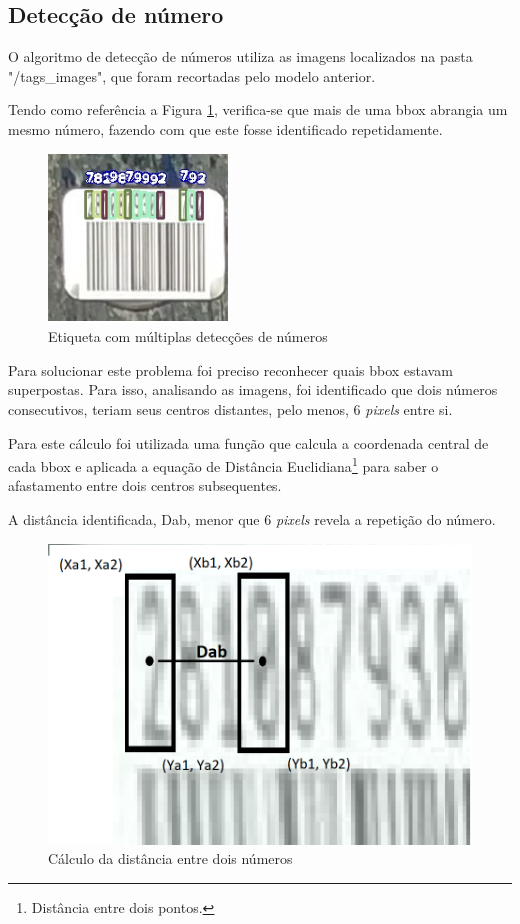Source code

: \subsection{Detecção de número}


O algoritmo de detecção de números utiliza as imagens localizados na pasta "/tags\_images", que foram recortadas pelo modelo anterior.

Tendo como referência a Figura \ref{fig:numDup}, verifica-se que mais de uma bbox abrangia um mesmo número, fazendo com que este fosse identificado repetidamente. 

\begin{figure}[H]
	\centering
	\includegraphics[width=0.4\linewidth]{figuras/MachineLearning/numDup.png}
	\caption{Etiqueta com múltiplas detecções de números}
	\label{fig:numDup}
\end{figure}

Para solucionar este problema foi preciso reconhecer quais bbox estavam superpostas. Para isso, analisando as imagens, foi identificado que dois números consecutivos, teriam seus centros distantes, pelo menos, 6 \textit{pixels} entre si. 

Para este cálculo foi utilizada  uma função que calcula a coordenada central de cada bbox e aplicada a equação de Distância Euclidiana\footnote{Distância entre dois pontos.} para saber o afastamento entre dois centros subsequentes.

A distância identificada, Dab, menor que 6 \textit{pixels} revela a repetição do número.

\begin{figure}[H]
	\centering
	\includegraphics[width=0.6\linewidth]{figuras/MachineLearning/dab.png}
	\caption{Cálculo da distância entre dois números}
	\label{fig:dab}
\end{figure}

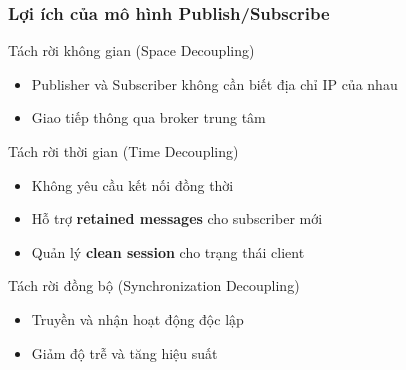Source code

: \begin{frame}
\frametitle{Lợi ích của mô hình Publish/Subscribe}

\begin{block}{Tách rời không gian (Space Decoupling)}
\begin{itemize}
\item Publisher và Subscriber không cần biết địa chỉ IP của nhau
\item Giao tiếp thông qua broker trung tâm
\end{itemize}
\end{block}

\begin{block}{Tách rời thời gian (Time Decoupling)}
\begin{itemize}
\item Không yêu cầu kết nối đồng thời
\item Hỗ trợ \textbf{retained messages} cho subscriber mới
\item Quản lý \textbf{clean session} cho trạng thái client
\end{itemize}
\end{block}

\begin{block}{Tách rời đồng bộ (Synchronization Decoupling)}
\begin{itemize}
\item Truyền và nhận hoạt động độc lập
\item Giảm độ trễ và tăng hiệu suất
\end{itemize}
\end{block}

\end{frame}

What the task asks: Every entry above should be written out again verbatim, with no pictures included.

Response:
Source code

: \subsection{Detecção de número}


O algoritmo de detecção de números utiliza as imagens localizados na pasta "/tags\_images", que foram recortadas pelo modelo anterior.

Tendo como referência a Figura \ref{fig:numDup}, verifica-se que mais de uma bbox abrangia um mesmo número, fazendo com que este fosse identificado repetidamente. 

\begin{figure}[H]
	\centering
	\includegraphics[width=0.4\linewidth]{figuras/MachineLearning/numDup.png}
	\caption{Etiqueta com múltiplas detecções de números}
	\label{fig:numDup}
\end{figure}

Para solucionar este problema foi preciso reconhecer quais bbox estavam superpostas. Para isso, analisando as imagens, foi identificado que dois números consecutivos, teriam seus centros distantes, pelo menos, 6 \textit{pixels} entre si. 

Para este cálculo foi utilizada  uma função que calcula a coordenada central de cada bbox e aplicada a equação de Distância Euclidiana\footnote{Distância entre dois pontos.} para saber o afastamento entre dois centros subsequentes.

A distância identificada, Dab, menor que 6 \textit{pixels} revela a repetição do número.

\begin{figure}[H]
	\centering
	\includegraphics[width=0.6\linewidth]{figuras/MachineLearning/dab.png}
	\caption{Cálculo da distância entre dois números}
	\label{fig:dab}
\end{figure}

Source code

: \begin{frame}
\frametitle{Lợi ích của mô hình Publish/Subscribe}

\begin{block}{Tách rời không gian (Space Decoupling)}
\begin{itemize}
\item Publisher và Subscriber không cần biết địa chỉ IP của nhau
\item Giao tiếp thông qua broker trung tâm
\end{itemize}
\end{block}

\begin{block}{Tách rời thời gian (Time Decoupling)}
\begin{itemize}
\item Không yêu cầu kết nối đồng thời
\item Hỗ trợ \textbf{retained messages} cho subscriber mới
\item Quản lý \textbf{clean session} cho trạng thái client
\end{itemize}
\end{block}

\begin{block}{Tách rời đồng bộ (Synchronization Decoupling)}
\begin{itemize}
\item Truyền và nhận hoạt động độc lập
\item Giảm độ trễ và tăng hiệu suất
\end{itemize}
\end{block}

\end{frame}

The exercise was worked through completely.